I suppose I've slightly missed the boat on this one, the latest outbreak of such commentary being at the time of the Mayan-apocalypse-that-wasn't, but that wasn't the first nor will it be the last. No doubt, as I write someone somewhere is fulminating about the imminent demise of all that is good and true and the inexorable decline in standards of morality/ethics/good citizenship. And people have been saying much the same for centuries, if not millennia. I have no doubt that when the first homo habilis invented the first flint axe someone in his or her tribe pretty soon started going on about how modern technology was ruining the world.

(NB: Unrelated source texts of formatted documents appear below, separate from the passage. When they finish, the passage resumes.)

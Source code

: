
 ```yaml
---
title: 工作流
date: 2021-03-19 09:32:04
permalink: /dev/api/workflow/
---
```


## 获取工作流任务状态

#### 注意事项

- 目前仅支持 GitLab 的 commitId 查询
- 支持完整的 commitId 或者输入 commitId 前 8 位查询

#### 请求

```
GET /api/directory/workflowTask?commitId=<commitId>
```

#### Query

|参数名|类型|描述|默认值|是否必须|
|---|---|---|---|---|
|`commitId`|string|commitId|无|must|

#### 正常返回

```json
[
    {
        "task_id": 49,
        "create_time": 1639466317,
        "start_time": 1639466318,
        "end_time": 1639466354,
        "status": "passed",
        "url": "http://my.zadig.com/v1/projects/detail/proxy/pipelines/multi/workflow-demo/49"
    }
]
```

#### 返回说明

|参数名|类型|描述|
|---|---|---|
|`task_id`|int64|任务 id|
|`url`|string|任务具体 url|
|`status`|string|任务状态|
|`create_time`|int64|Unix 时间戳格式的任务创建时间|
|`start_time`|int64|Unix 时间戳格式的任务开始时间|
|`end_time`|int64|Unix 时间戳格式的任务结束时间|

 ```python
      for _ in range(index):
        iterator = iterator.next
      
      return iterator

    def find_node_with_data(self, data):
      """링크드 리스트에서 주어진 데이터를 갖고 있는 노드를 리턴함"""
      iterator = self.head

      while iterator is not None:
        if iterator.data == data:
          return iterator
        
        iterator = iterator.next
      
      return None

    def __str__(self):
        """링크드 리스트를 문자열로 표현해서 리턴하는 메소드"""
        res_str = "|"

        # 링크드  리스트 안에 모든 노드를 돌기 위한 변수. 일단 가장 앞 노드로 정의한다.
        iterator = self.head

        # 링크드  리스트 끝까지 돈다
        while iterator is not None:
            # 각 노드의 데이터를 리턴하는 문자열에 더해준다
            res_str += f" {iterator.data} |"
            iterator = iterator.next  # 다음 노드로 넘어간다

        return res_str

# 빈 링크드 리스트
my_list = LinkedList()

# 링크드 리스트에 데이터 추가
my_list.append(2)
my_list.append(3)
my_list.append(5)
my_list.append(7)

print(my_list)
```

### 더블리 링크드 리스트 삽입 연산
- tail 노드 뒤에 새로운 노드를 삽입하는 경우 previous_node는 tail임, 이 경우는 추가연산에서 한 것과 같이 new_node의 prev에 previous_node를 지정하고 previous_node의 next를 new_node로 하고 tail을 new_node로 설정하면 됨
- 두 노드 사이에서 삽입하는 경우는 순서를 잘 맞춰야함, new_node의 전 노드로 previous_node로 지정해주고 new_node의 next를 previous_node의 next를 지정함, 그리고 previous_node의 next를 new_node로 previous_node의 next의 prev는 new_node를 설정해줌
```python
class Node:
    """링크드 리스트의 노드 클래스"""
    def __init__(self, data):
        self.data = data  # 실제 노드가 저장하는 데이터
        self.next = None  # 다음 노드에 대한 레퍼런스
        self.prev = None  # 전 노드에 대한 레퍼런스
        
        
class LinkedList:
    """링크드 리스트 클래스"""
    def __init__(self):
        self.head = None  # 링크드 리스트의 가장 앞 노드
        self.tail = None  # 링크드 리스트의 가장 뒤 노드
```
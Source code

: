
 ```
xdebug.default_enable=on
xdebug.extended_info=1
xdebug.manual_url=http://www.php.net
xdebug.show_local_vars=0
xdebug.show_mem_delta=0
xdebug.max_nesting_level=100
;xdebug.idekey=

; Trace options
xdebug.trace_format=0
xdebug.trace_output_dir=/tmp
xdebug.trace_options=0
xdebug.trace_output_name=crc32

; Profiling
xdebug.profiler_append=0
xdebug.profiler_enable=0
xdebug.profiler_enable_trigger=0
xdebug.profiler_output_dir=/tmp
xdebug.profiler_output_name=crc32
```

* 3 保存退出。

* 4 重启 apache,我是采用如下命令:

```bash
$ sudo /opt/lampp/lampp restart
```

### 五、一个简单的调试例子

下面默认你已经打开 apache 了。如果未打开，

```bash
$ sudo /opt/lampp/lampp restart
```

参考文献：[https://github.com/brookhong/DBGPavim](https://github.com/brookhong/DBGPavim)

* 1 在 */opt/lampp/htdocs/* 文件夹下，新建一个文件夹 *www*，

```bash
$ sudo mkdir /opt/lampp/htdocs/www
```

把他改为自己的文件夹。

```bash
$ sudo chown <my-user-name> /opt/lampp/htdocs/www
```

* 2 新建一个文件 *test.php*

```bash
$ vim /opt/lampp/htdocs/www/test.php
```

Typically (though not universally) it is the middle-aged, middle-class, relatively affluent and politically conservative who are most likely to claim that the world is going to hell in a handcart and it is not hard to see why. Mostly, such people will have done pretty damn well out of the status quo and will be nervous about any change whatever. Also, they will probably be beginning to sense an imminent diminution in their personal authority and influence in the world and that is not a prospect they would relish. From being (in their own heads at least) the (potential if not actual) Masters of the Universe they envisage a time when they are the old guard, marginalised, impoverished and emasculated and swept aside by the impatient next generation. Or shuffled off into secure accommodation, anyway.
However as I have said it is not universally such as these who bemoan the direction of travel of humankind, in whatever era they find themselves. There are also the more high-minded doomsayers, who see nothing but menace in the relentless pursuit of progress by their fellow humans. These are the people who have railed in their day against climate change, deforestation, nuclear weapons, the rise of fascism, the growth of empire, slavery, barbarism... There are no doubt more as you go further back in time.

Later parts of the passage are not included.